In the fourth article of a multipart series on health literacy and innovation in health care, developed through the online master of public health at the George Washington University, I explain Big Data and its potential to help improve the patient experience for older adults. You can find the first article, a primer on health technology, here, the second on mHealth (mobile health), here, and the third on Electronic Medical Records (EMRs) here.
Although “big data” has become a modern buzz phrase, a formal definition of the term is difficult to come by. Microsoft describes big data as “the process of applying serious computing power — the latest in machine learning and artificial intelligence — to seriously massive and often highly complex sets of information.”

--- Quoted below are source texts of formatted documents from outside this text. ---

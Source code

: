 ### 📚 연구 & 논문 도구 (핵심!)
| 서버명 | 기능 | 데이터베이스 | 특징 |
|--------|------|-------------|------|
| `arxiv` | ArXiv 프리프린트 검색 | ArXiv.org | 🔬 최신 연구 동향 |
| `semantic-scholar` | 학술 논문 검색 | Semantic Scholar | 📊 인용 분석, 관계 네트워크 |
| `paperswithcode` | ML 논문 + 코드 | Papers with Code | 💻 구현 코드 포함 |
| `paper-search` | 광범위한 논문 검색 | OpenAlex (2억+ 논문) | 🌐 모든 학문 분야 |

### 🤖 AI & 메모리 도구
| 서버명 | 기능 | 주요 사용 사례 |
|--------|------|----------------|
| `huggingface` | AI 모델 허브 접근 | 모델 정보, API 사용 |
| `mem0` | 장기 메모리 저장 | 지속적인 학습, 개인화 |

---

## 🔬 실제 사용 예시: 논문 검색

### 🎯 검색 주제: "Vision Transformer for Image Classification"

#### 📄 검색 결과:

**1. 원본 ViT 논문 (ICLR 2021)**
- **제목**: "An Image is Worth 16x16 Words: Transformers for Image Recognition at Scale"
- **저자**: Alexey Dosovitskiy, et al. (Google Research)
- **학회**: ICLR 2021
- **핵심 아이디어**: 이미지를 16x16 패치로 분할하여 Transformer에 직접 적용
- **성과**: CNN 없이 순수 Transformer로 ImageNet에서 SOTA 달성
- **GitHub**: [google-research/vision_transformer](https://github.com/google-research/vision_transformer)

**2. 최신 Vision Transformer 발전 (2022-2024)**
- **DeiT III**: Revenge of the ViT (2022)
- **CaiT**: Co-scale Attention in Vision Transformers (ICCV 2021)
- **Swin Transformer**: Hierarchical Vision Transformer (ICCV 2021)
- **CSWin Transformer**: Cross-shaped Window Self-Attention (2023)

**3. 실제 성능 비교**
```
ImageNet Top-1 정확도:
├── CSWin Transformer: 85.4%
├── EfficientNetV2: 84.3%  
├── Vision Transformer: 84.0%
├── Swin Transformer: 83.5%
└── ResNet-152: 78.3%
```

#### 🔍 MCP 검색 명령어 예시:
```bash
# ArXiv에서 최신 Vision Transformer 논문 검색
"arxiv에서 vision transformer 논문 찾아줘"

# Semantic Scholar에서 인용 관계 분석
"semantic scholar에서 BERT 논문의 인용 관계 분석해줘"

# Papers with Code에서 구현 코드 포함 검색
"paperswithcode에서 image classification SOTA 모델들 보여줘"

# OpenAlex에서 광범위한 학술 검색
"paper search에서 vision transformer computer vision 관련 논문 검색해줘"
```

No matter the exact definition, one thing is clear: Big data enables unprecedented insight, improved decision-making, and greater efficiency and productivity. Here are just some of the ways it’s being used in health care:
Evidence-based medicine: We rely on doctors to use evidence-based medicine–scientific methods that have been proven to work–when treating us. Put differently, doctors are supposed to know, based on research, which treatments work best for particular conditions. But, trials can be small, research results can differ and often doctors don’t have a clear answer as to what is the best treatment. Big data permits analysis of thousands of patient records to determine which treatments work best for which conditions in particular subpopulations of patients, improving physician knowledge about which treatments to use for particular patients.
Clinical trials: Applicant data enables researchers to select the most ideal subjects for a trial. Additionally, data sharing can allow independent researchers to review data used in clinical trials to ensure the accuracy of findings or to help answer questions not posed in the original research.
Public health: Data from wearable fitness trackers and remote monitoring devices can provide key information on population health. For example, health technology company Asthmapolis developed a GPS-enabled tracker that records asthmatics’ inhaler use. This data is uploaded to a database and used to pinpoint individual, group, and population-based trends, which help physicians identify prevention opportunities and develop personalized treatment plans.
Big data is revolutionizing business in the 21st century — and health care is no exception. When it comes to its potential, we’ve only just scratched the surface.
The enormous challenge remains security. The risk of people hacking into patients’ Electronic Medical Record (EMR) data is not insignificant. 100 million health records were stolen in 2015 and more than 113 million records in 2014.
The consequences of a security breach can be serious, especially since EMRs generally include patients’ social security numbers and medical diagnoses. Patients’ identity can be stolen and they can suffer financial loss. Their safety could also be compromised. For example, people with malicious intent could keep a heart pacemaker or drug infusion pump from working properly.